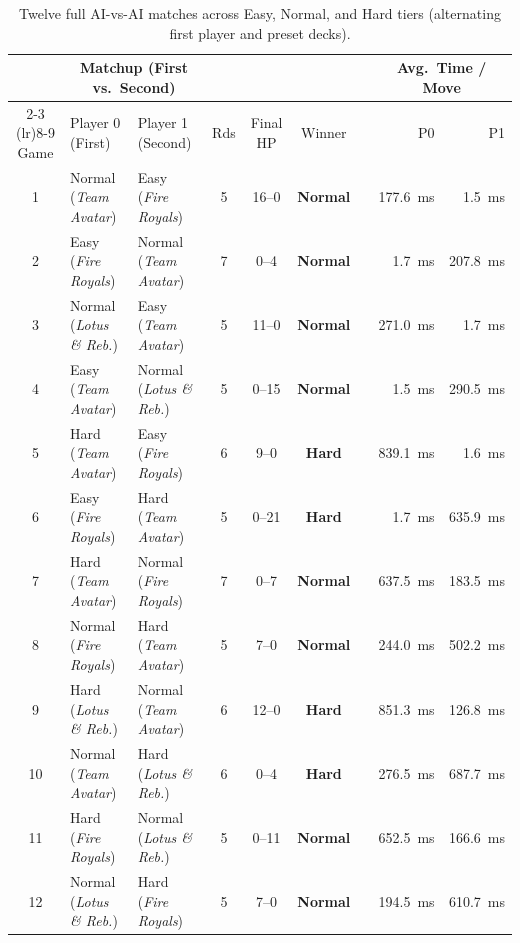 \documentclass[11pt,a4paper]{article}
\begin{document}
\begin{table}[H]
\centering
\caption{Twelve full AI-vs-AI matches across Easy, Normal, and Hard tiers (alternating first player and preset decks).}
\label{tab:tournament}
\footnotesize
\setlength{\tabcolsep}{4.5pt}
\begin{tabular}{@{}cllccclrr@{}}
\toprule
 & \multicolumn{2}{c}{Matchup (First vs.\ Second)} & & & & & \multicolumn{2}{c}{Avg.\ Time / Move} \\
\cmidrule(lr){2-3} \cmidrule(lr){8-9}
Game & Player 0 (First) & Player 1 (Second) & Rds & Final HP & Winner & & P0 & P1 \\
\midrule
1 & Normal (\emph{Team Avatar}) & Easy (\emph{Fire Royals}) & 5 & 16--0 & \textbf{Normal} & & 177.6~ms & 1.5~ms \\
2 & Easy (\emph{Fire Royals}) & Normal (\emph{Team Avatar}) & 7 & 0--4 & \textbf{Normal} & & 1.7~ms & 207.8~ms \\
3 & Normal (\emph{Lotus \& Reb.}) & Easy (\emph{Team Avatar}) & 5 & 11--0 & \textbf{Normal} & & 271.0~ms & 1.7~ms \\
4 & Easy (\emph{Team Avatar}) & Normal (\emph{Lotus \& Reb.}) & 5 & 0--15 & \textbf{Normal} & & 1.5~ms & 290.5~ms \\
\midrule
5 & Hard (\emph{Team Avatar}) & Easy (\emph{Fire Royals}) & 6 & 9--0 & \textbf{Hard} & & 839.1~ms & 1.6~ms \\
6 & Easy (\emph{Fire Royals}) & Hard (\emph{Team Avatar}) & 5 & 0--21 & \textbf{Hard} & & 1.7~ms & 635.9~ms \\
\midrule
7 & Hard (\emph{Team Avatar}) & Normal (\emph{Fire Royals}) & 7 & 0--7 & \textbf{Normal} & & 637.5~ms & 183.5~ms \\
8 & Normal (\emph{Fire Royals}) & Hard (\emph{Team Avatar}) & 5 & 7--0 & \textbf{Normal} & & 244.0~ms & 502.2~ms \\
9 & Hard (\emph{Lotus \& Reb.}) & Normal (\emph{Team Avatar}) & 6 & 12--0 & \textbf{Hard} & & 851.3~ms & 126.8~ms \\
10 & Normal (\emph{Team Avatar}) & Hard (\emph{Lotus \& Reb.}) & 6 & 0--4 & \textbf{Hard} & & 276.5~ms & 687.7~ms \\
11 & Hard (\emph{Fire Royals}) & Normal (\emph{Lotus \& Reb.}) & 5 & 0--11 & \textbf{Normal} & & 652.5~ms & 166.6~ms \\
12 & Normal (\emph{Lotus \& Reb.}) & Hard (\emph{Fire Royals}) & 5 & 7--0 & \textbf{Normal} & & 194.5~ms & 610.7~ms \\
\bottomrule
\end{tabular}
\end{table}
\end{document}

········

THE TASK: Repeat the entries above verbatim, but only from the line that has "1.5~ms & 290.5~ms \\" down to the line that has "12 & Normal", inclusive.

RESPONSE TO THIS EXERCISE:
4 & Easy (\emph{Team Avatar}) & Normal (\emph{Lotus \& Reb.}) & 5 & 0--15 & \textbf{Normal} & & 1.5~ms & 290.5~ms \\
\midrule
5 & Hard (\emph{Team Avatar}) & Easy (\emph{Fire Royals}) & 6 & 9--0 & \textbf{Hard} & & 839.1~ms & 1.6~ms \\
6 & Easy (\emph{Fire Royals}) & Hard (\emph{Team Avatar}) & 5 & 0--21 & \textbf{Hard} & & 1.7~ms & 635.9~ms \\
\midrule
7 & Hard (\emph{Team Avatar}) & Normal (\emph{Fire Royals}) & 7 & 0--7 & \textbf{Normal} & & 637.5~ms & 183.5~ms \\
8 & Normal (\emph{Fire Royals}) & Hard (\emph{Team Avatar}) & 5 & 7--0 & \textbf{Normal} & & 244.0~ms & 502.2~ms \\
9 & Hard (\emph{Lotus \& Reb.}) & Normal (\emph{Team Avatar}) & 6 & 12--0 & \textbf{Hard} & & 851.3~ms & 126.8~ms \\
10 & Normal (\emph{Team Avatar}) & Hard (\emph{Lotus \& Reb.}) & 6 & 0--4 & \textbf{Hard} & & 276.5~ms & 687.7~ms \\
11 & Hard (\emph{Fire Royals}) & Normal (\emph{Lotus \& Reb.}) & 5 & 0--11 & \textbf{Normal} & & 652.5~ms & 166.6~ms \\
12 & Normal (\emph{Lotus \& Reb.}) & Hard (\emph{Fire Royals}) & 5 & 7--0 & \textbf{Normal} & & 194.5~ms & 610.7~ms \\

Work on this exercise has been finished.